January 8, 2019
CTA senior director of publications Cindy Stevens looked at the various ways — from scriptwriting to production — that artificial intelligence can be integrated into entertainment. “Some people are afraid their creative talents could be replaced by machines,” she said. Comcast senior vice president of digital home, devices and AI Fraser Stirling, who noted that he prefers to use the term “machine learning,” is using it for deep search among other tasks. One project is to turn a three-hour NFL game into snackable pieces.
Nokia Technologies vice president of digital media Paul Melin (below, right) reported that his company is investigating codecs for the bigger data files resulting from immersive content. At Dolby Laboratories, chief scientist Poppy Crum (below, left) reported that her company develops technologies for both creators and consumers.
“Machine learning and AI are becoming ubiquitous at every step,” she said.
Opaque Studios co-founder/chief product officer Mariana Acuña Acosta noted that, in a production studio, AI can be used for everything from facial performance capture to real-time green-screen compositing.

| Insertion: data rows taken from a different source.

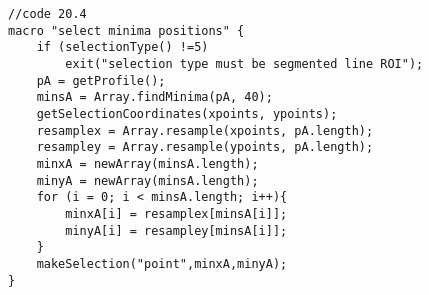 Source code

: \begin{lstlisting}[morekeywords={*, getProfile, Array, findMinima, resample, print, getStatistics}]
//code 20.4
macro "select minima positions" {
	if (selectionType() !=5) 
		exit("selection type must be segmented line ROI");
	pA = getProfile();
	minsA = Array.findMinima(pA, 40);
	getSelectionCoordinates(xpoints, ypoints);
	resamplex = Array.resample(xpoints, pA.length);
	resampley = Array.resample(ypoints, pA.length);
	minxA = newArray(minsA.length);
	minyA = newArray(minsA.length);	
	for (i = 0; i < minsA.length; i++){
		minxA[i] = resamplex[minsA[i]];
		minyA[i] = resampley[minsA[i]];
	}
	makeSelection("point",minxA,minyA);
}

\end{lstlisting} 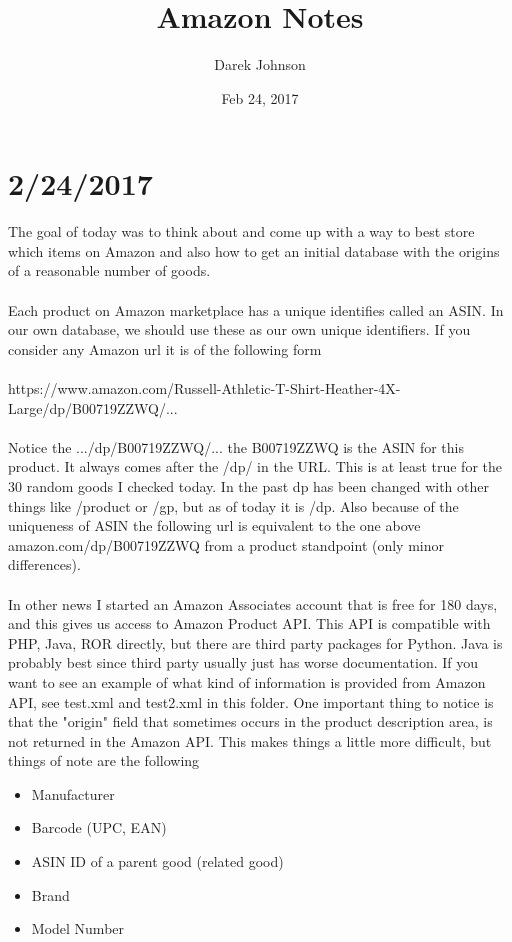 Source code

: \documentclass[12pt]{article}
\title{Amazon Notes}
\author{Darek Johnson}
\date{Feb 24, 2017}
\begin{document}

\maketitle

\section*{2/24/2017}
The goal of today was to think about and come up with a way to best store which items on Amazon and also how to get an initial database with the origins of a reasonable number of goods. \\\\
Each product on Amazon marketplace has a unique identifies called an ASIN. In our own database, we should use these as our own unique identifiers. If you consider any Amazon url it is of the following form\\\\
https://www.amazon.com/Russell-Athletic-T-Shirt-Heather-4X-Large/dp/B00719ZZWQ/... \\\\
Notice the .../dp/B00719ZZWQ/... the B00719ZZWQ is the ASIN for this product. It always comes after the /dp/ in the URL. This is at least true for the 30 random goods I checked today. In the past dp has been changed with other things like /product or /gp, but as of today it is /dp. Also because of the uniqueness of ASIN the following url is equivalent to the one above amazon.com/dp/B00719ZZWQ from a product standpoint (only minor differences). \\\\
In other news I started an Amazon Associates account that is free for 180 days, and this gives us access to Amazon Product API. This API is compatible with PHP, Java, ROR directly, but there are third party packages for Python. Java is probably best since third party usually just has worse documentation. If you want to see an example of what kind of information is provided from Amazon API, see test.xml and test2.xml in this folder. One important thing to notice is that the "origin" field that sometimes occurs in the product description area, is not returned in the Amazon API. This makes things a little more difficult, but things of note are the following

\begin{itemize}
	\item Manufacturer 
	\item Barcode (UPC, EAN)
	\item ASIN ID of a parent good (related good)
	\item Brand 
	\item Model Number
\end{itemize}
\end{document}
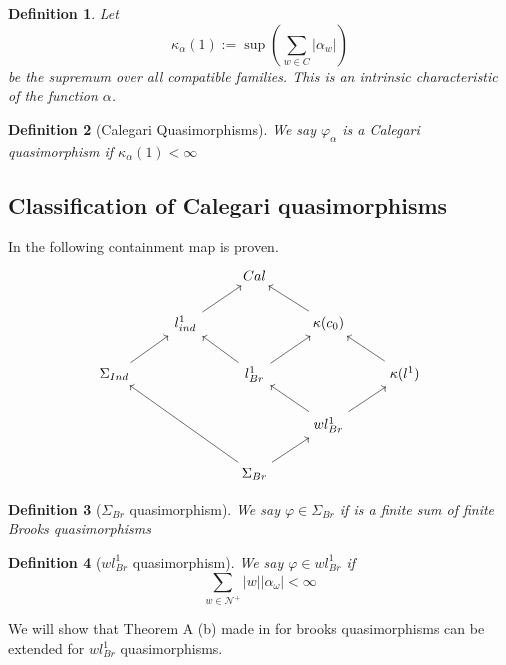 \documentclass[leqno]{article}
\newtheorem*{definition}{Definition}
\begin{document}
\begin{definition} Let
  \[
  \kappa_\alpha (1):= \sup \left( \sum_{w\in C} |\alpha _w| \right) 
  \] 
  be the supremum over all compatible families. This is an intrinsic characteristic of the function $\alpha$.
\end{definition}

\begin{definition}[Calegari Quasimorphisms] We say $\varphi _\alpha $ is a Calegari quasimorphism if $\kappa_{\alpha }(1) < \infty$
\end{definition}

\subsection{Classification of Calegari quasimorphisms}
In \cite{fournier}  the following containment map is proven.
\[\begin{tikzcd}
	&& Cal \\
	& {l^1_{ind}} && {\kappa(c_0)} \\
	{\Sigma_{Ind}} && {l^1_{Br}} && {\kappa(l^1)} \\
	&&& {wl^1_{Br}} \\
	&& {\Sigma_{Br}}
	\arrow[from=5-3, to=3-1]
	\arrow[from=5-3, to=4-4]
	\arrow[from=4-4, to=3-5]
	\arrow[from=4-4, to=3-3]
	\arrow[from=3-5, to=2-4]
	\arrow[from=3-3, to=2-4]
	\arrow[from=2-4, to=1-3]
	\arrow[from=3-1, to=2-2]
	\arrow[from=2-2, to=1-3]
	\arrow[from=3-3, to=2-2]
\end{tikzcd}\]

\begin{definition}[$ \Sigma _{Br}$ quasimorphism] We say  $\varphi \in \Sigma _{Br}$ if is a finite sum of finite Brooks quasimorphisms
\end{definition}

\begin{definition}[$wl^1_{Br}$ quasimorphism] We say  $\varphi \in wl^1_{Br}$ if
  \[
\sum_{w\in \mathcal{N}^+}  |w||\alpha _\omega |<\infty
  \] 
\end{definition}

We will show that Theorem A (b) made in \cite{amontova} for brooks quasimorphisms can be extended for $wl^1_{Br}$ quasimorphisms.
\end{document}
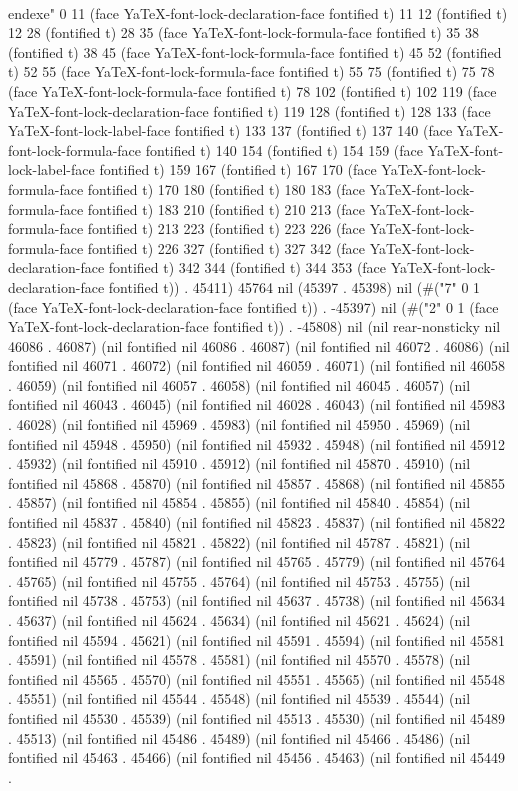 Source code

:  \\end{exe}" 0 11 (face YaTeX-font-lock-declaration-face fontified t) 11 12 (fontified t) 12 28 (fontified t) 28 35 (face YaTeX-font-lock-formula-face fontified t) 35 38 (fontified t) 38 45 (face YaTeX-font-lock-formula-face fontified t) 45 52 (fontified t) 52 55 (face YaTeX-font-lock-formula-face fontified t) 55 75 (fontified t) 75 78 (face YaTeX-font-lock-formula-face fontified t) 78 102 (fontified t) 102 119 (face YaTeX-font-lock-declaration-face fontified t) 119 128 (fontified t) 128 133 (face YaTeX-font-lock-label-face fontified t) 133 137 (fontified t) 137 140 (face YaTeX-font-lock-formula-face fontified t) 140 154 (fontified t) 154 159 (face YaTeX-font-lock-label-face fontified t) 159 167 (fontified t) 167 170 (face YaTeX-font-lock-formula-face fontified t) 170 180 (fontified t) 180 183 (face YaTeX-font-lock-formula-face fontified t) 183 210 (fontified t) 210 213 (face YaTeX-font-lock-formula-face fontified t) 213 223 (fontified t) 223 226 (face YaTeX-font-lock-formula-face fontified t) 226 327 (fontified t) 327 342 (face YaTeX-font-lock-declaration-face fontified t) 342 344 (fontified t) 344 353 (face YaTeX-font-lock-declaration-face fontified t)) . 45411) 45764 nil (45397 . 45398) nil (#("7" 0 1 (face YaTeX-font-lock-declaration-face fontified t)) . -45397) nil (#("2" 0 1 (face YaTeX-font-lock-declaration-face fontified t)) . -45808) nil (nil rear-nonsticky nil 46086 . 46087) (nil fontified nil 46086 . 46087) (nil fontified nil 46072 . 46086) (nil fontified nil 46071 . 46072) (nil fontified nil 46059 . 46071) (nil fontified nil 46058 . 46059) (nil fontified nil 46057 . 46058) (nil fontified nil 46045 . 46057) (nil fontified nil 46043 . 46045) (nil fontified nil 46028 . 46043) (nil fontified nil 45983 . 46028) (nil fontified nil 45969 . 45983) (nil fontified nil 45950 . 45969) (nil fontified nil 45948 . 45950) (nil fontified nil 45932 . 45948) (nil fontified nil 45912 . 45932) (nil fontified nil 45910 . 45912) (nil fontified nil 45870 . 45910) (nil fontified nil 45868 . 45870) (nil fontified nil 45857 . 45868) (nil fontified nil 45855 . 45857) (nil fontified nil 45854 . 45855) (nil fontified nil 45840 . 45854) (nil fontified nil 45837 . 45840) (nil fontified nil 45823 . 45837) (nil fontified nil 45822 . 45823) (nil fontified nil 45821 . 45822) (nil fontified nil 45787 . 45821) (nil fontified nil 45779 . 45787) (nil fontified nil 45765 . 45779) (nil fontified nil 45764 . 45765) (nil fontified nil 45755 . 45764) (nil fontified nil 45753 . 45755) (nil fontified nil 45738 . 45753) (nil fontified nil 45637 . 45738) (nil fontified nil 45634 . 45637) (nil fontified nil 45624 . 45634) (nil fontified nil 45621 . 45624) (nil fontified nil 45594 . 45621) (nil fontified nil 45591 . 45594) (nil fontified nil 45581 . 45591) (nil fontified nil 45578 . 45581) (nil fontified nil 45570 . 45578) (nil fontified nil 45565 . 45570) (nil fontified nil 45551 . 45565) (nil fontified nil 45548 . 45551) (nil fontified nil 45544 . 45548) (nil fontified nil 45539 . 45544) (nil fontified nil 45530 . 45539) (nil fontified nil 45513 . 45530) (nil fontified nil 45489 . 45513) (nil fontified nil 45486 . 45489) (nil fontified nil 45466 . 45486) (nil fontified nil 45463 . 45466) (nil fontified nil 45456 . 45463) (nil fontified nil 45449 . 
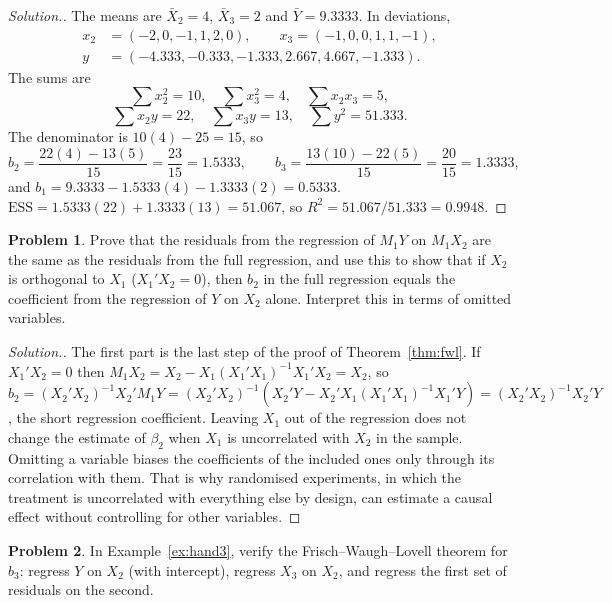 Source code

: \documentclass[11pt,a4paper]{article}
\numberwithin{equation}{section}
\theoremstyle{definition}
\newtheorem{problemx}{Problem}[subsection]
\newenvironment{problem}{\begin{problemx}}{\end{problemx}}
\newenvironment{solution}
  {\renewcommand{\qedsymbol}{}\begin{proof}[\textit{Solution}.]}
  {\end{proof}}
\begin{document}
\begin{solution}
The means are $\bar X_2 = 4$, $\bar X_3 = 2$ and $\bar Y = 9.3333$. In deviations,
\begin{align*}
x_2 &= (-2, 0, -1, 1, 2, 0), \qquad x_3 = (-1, 0, 0, 1, 1, -1),\\
y &= (-4.333, -0.333, -1.333, 2.667, 4.667, -1.333) .
\end{align*}
The sums are
\[
\sum x_2^2 = 10, \quad \sum x_3^2 = 4, \quad \sum x_2x_3 = 5,
\]
\[
\sum x_2y = 22, \quad \sum x_3y = 13, \quad \sum y^2 = 51.333 .
\]
The denominator is $10(4) - 25 = 15$, so
\[
b_2 = \frac{22(4) - 13(5)}{15} = \frac{23}{15} = 1.5333, \qquad b_3 = \frac{13(10) - 22(5)}{15} = \frac{20}{15} = 1.3333,
\]
and $b_1 = 9.3333 - 1.5333(4) - 1.3333(2) = 0.5333$. $\text{ESS} = 1.5333(22) + 1.3333(13) = 51.067$, so $R^2 = 51.067/51.333 = 0.9948$.
\end{solution}

\begin{problem}
Prove that the residuals from the regression of $M_1Y$ on $M_1X_2$ are the same as the residuals from the full regression, and use this to show
that if $X_2$ is orthogonal to $X_1$ ($X_1'X_2 = 0$), then $b_2$ in the full regression equals the coefficient from the regression of $Y$ on $X_2$ alone.
Interpret this in terms of omitted variables.
\end{problem}

\begin{solution}
The first part is the last step of the proof of Theorem~\ref{thm:fwl}. If $X_1'X_2 = 0$ then $M_1X_2 = X_2 - X_1(X_1'X_1)^{-1}X_1'X_2 = X_2$, so
$b_2 = (X_2'X_2)^{-1}X_2'M_1Y = (X_2'X_2)^{-1}(X_2'Y - X_2'X_1(X_1'X_1)^{-1}X_1'Y) = (X_2'X_2)^{-1}X_2'Y$, the short regression coefficient. Leaving $X_1$
out of the regression does not change the estimate of $\beta_2$ when $X_1$ is uncorrelated with $X_2$ in the sample. Omitting a variable biases the
coefficients of the included ones only through its correlation with them. That is why randomised experiments, in which the treatment is
uncorrelated with everything else by design, can estimate a causal effect without controlling for other variables.
\end{solution}

\begin{problem}
In Example~\ref{ex:hand3}, verify the Frisch--Waugh--Lovell theorem for $b_3$: regress $Y$ on $X_2$ (with intercept), regress $X_3$ on $X_2$, and
regress the first set of residuals on the second.
\end{problem}
\end{document}
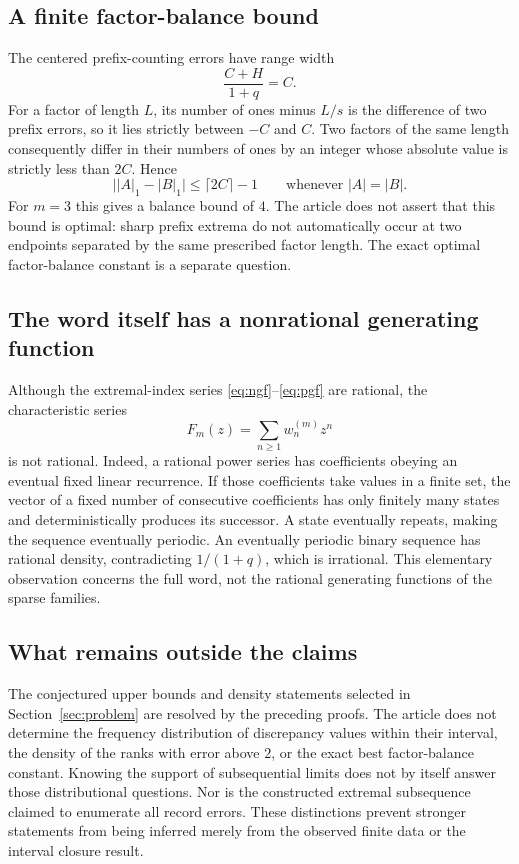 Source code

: \documentclass[11pt]{article}
\numberwithin{equation}{section}
\theoremstyle{definition}
\theoremstyle{remark}
\begin{document}
\subsection{A finite factor-balance bound}
The centered prefix-counting errors have range width
\[
\frac{C+H}{1+q}=C.
\]
For a factor of length $L$, its number of ones minus $L/s$ is the
difference of two prefix errors, so it lies strictly between $-C$ and
$C$. Two factors of the same length consequently differ in their numbers
of ones by an integer whose absolute value is strictly less than $2C$.
Hence
\begin{equation}\label{eq:balance-bound}
\bigl||A|_1-|B|_1\bigr|\le\lceil2C\rceil-1
\qquad\text{whenever }|A|=|B|.
\end{equation}
For $m=3$ this gives a balance bound of $4$. The article does not assert
that this bound is optimal: sharp prefix extrema do not automatically
occur at two endpoints separated by the same prescribed factor length.
The exact optimal factor-balance constant is a separate question.

\subsection{The word itself has a nonrational generating function}
Although the extremal-index series \eqref{eq:ngf}--\eqref{eq:pgf} are
rational, the characteristic series
\[
F_m(z)=\sum_{n\ge1}w^{(m)}_n z^n
\]
is not rational. Indeed, a rational power series has coefficients obeying
an eventual fixed linear recurrence. If those coefficients take values
in a finite set, the vector of a fixed number of consecutive coefficients
has only finitely many states and deterministically produces its successor.
A state eventually repeats, making the sequence eventually periodic.
An eventually periodic binary sequence has rational density, contradicting
$1/(1+q)$, which is irrational. This elementary observation concerns the
full word, not the rational generating functions of the sparse families.

\subsection{What remains outside the claims}
The conjectured upper bounds and density statements selected in
Section~\ref{sec:problem} are resolved by the preceding proofs. The
article does not determine the frequency distribution of discrepancy
values within their interval, the density of the ranks with error above
$2$, or the exact best factor-balance constant. Knowing the support of
subsequential limits does not by itself answer those distributional
questions. Nor is the constructed extremal subsequence claimed to enumerate
all record errors. These distinctions prevent stronger statements from
being inferred merely from the observed finite data or the interval
closure result.
\end{document}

In terms of improvements in the use of AI in entertainment, Stirling pointed to recommendations. “Recommendations have been around for a decade,” he said. “But they’re now a lot more subtle than they used to be, so you get a lot more engagement.” Melin noted that, “AI and machine learning add meaning to the content, which opens up an innovation platform.”
“The content isn’t just a mass of pixels,” he said. “You can use the understanding to enhance the quality of the content.” As to the small steps forward he’s seen, he pointed out technology to recognize people in videos. “The user experience on top of that is limitless, although I don’t know what it will be,” he said.
Crum identified “three big areas where you’re seeing a lot of change in the entertainment industry.” “The professional workflow is being completely disrupted with more ability to save cost, have virtual camera angles — all reduced to intelligent algorithms to create an enhanced experience,” she said. “Second you have democratization with the ability of consumers to create content that previously only professionals could. And, third, there are bottlenecks for how to experience content, and those experiences are becoming intelligent, which closes the loop.”
Acuña Acosta pointed out that AI is impacting everything from scriptwriting to marketing. “We can accurately predict which shows people will like best,” she said. “Another platforms can read scripts and accurately predict which scripts are going to be a big hit. You’ll get more customized experiences.”
Crum is interested in how sensory experiences can be translated to the consumer. “Leo Tolstoy defined art as when the intent of the creator was experienced by the reader,” she said. “That will be a big part of our technologies going forward.”